Rhossili and the Old Rectory
In recent years, award-winning Rhossili Bay on the western tip of the Gower peninsula near Swansea has become world famous for its spectacular sweep of golden sands stretching for miles into the distance, framed by hills and craggy cliffs. The sole building studding this seascape is the Old Rectory, a remote dwelling with a breathtaking view of Worm’s Head promontory and the skeletal remains of the shipwreck Helvetia, which was swept into the bay in 1887.
Although Dylan Thomas moved around Wales and England extensively during his adult life, he always maintained a great fondness for Gower. Rhossili is the setting for his short story ‘Extraordinary Little Cough’ which appears in his semi-autobiographical short story collection, Portrait of the Artist as a Young Dog. One summer, he and a group of school friends go camping for a fortnight in Rhossili. The adventure begins with a seemingly endless journey on the roof of a lorry: ‘How much further?’ asks Dylan’s friend Dan. ‘Thousands of miles’ replies Dylan, ‘It’s Rhossili, U.S.A.’. Eventually they arrive, and catch sight of the sea below, where a steamer puffs along on the horizon. ‘Do you see the sea down there, it’s shimmering, Dan’, Dylan proclaims.
Dylan read the story in October 1948 for a BBC broadcast, and later wrote to friend and fellow Swansea poet Vernon Watkins, ‘I wish you had heard my story about Rhossilli [sic]. I wish I were in Rhossilli’. At the time he was living in the Oxford countryside and Dylan’s memories of the vast emptiness of the ‘wild, bleak and barren’ bay with its expanse of sea and sky were clearly reawakened and rekindled a sense of longing for Gower.

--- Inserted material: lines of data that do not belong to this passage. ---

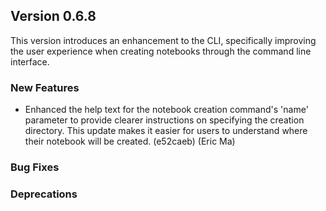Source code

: ## Version 0.6.8

This version introduces an enhancement to the CLI, specifically improving the user experience when creating notebooks through the command line interface.

### New Features

- Enhanced the help text for the notebook creation command's 'name' parameter to provide clearer instructions on specifying the creation directory. This update makes it easier for users to understand where their notebook will be created. (e52caeb) (Eric Ma)

### Bug Fixes

### Deprecations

Interestingly, in 1953, when it appeared the family would have to leave their home, the Boat House at Laugharne, at short notice, Dylan considered bringing them to live at the isolated Old Rectory in the middle of the bay overlooking Rhossili sands. An old school friend, Guido Heller, was managing the Worm’s Head Hotel at Rhossili, and he recalls in Dylan Remembered Volume Two that when Dylan and Caitlin visited he mentioned that the Old Rectory (accessed along a mile long uneven path) was empty: ‘And he thought that this was a wonderful place.’ Then he asked Guido, ‘Tell me, where’s the nearest pub?’ At the time the hotel was unlicensed and the nearest tavern was miles away. (The Ship Inn at nearby Middleton had closed in 1906). A disappointed Dylan said ‘I could never stick that, that’s much too far away’. Consequently, the idea to relocate to the ‘old & ratty rectory owned by a batty farmer’, as Dylan described it in a letter, was abandoned.

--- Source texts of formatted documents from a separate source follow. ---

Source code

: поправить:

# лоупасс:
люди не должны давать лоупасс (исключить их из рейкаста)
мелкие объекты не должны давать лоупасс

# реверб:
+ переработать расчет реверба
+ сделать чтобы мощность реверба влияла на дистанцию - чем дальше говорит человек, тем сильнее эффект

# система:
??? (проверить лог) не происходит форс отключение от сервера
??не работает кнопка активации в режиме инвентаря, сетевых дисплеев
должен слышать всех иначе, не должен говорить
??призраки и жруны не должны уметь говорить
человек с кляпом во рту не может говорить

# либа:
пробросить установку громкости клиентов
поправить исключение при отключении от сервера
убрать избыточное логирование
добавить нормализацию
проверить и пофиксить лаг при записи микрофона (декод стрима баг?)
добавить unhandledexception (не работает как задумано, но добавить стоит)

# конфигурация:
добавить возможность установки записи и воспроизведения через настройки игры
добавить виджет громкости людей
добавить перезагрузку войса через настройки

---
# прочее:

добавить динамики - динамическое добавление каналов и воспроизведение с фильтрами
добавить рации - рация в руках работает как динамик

The lack of licensed premises would not have concerned the Reverend J. P. Lucas, Rector of Rhossili church, who brought up his large family there in the 19th century. Although there is no evidence to suggest that Dylan knew anything about the rector’s family, the Reverend’s son Loftus’ career bears some distinct coincidental similarities with Dylan’s life and work.
Robert Lucas, an ancestor of the Rector, tells us Loftus, during a forty year career at sea, became a ship’s Captain in 1892, aged 25, during which time he sailed all over the world, especially to America. Leaving his wife Annette, (known as Tiny), at home in Hampstead, he was in command of some of the first Atlantic liners of the early 1900s, which worked the passage between Southampton and New York. This was of course a journey which Dylan made on a number of occasions for his American tours.

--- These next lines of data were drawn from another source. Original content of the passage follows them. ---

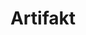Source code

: ---
blog: https://artifakt.com/blog
facebook: https://facebook.com/artifakt.dev
instagram: https://instagram.com/artifakt_com
linkedin: https://linkedin.com/company/artifakt-paas
logohandle: artifakt
sort: artifakt
title: Artifakt
twitter: https://x.com/artifakt_com
website: https://www.artifakt.com/
---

In echoes of Dylan’s sketchings of Llareggub (the setting for ‘Under Milk Wood’), in his sea chest Loftus always carried a little booklet, a gift from his brother Tottenham when he first went away to sea . The booklet held five charming hand-drawn plans of Rhossili in 1885 and the surrounding villages, detailing the position of each dwelling and with the occupants’ names listed beside them, and inscribed: ‘To my dear brother to remind him on his voyages of our old home’.
Dylan was similarly sentimental. Throughout his life he carried a newspaper article showing him, aged 12 at Swansea Grammar School, winning the mile race on sports day; it was found in his wallet after his death, and would have crossed the ocean to America with him.
Furthermore, although of course pure chance, Dylan lost his (finally finished) manuscript of ‘Under Milk Wood’ in a London pub, just before he left for his last trip to America in October 1953. He sent BBC producer Douglas Cleverdon to search his drinking haunts, where it was found behind the bar at a Soho pub – named the Helvetia.
It is possible that if Dylan had lived longer and relocated to Rhossili, the Old Rectory might have become as iconic a symbol for his creativity as the Boat House and writing shed at Laugharne. Practicality was never a priority for Dylan, so the setting and seclusion would have been the deciding factor. Rhossili is certainly a more elemental location, with its wild, exposed beauty and the roar of the surf – a great void he could have filled with literary inspiration.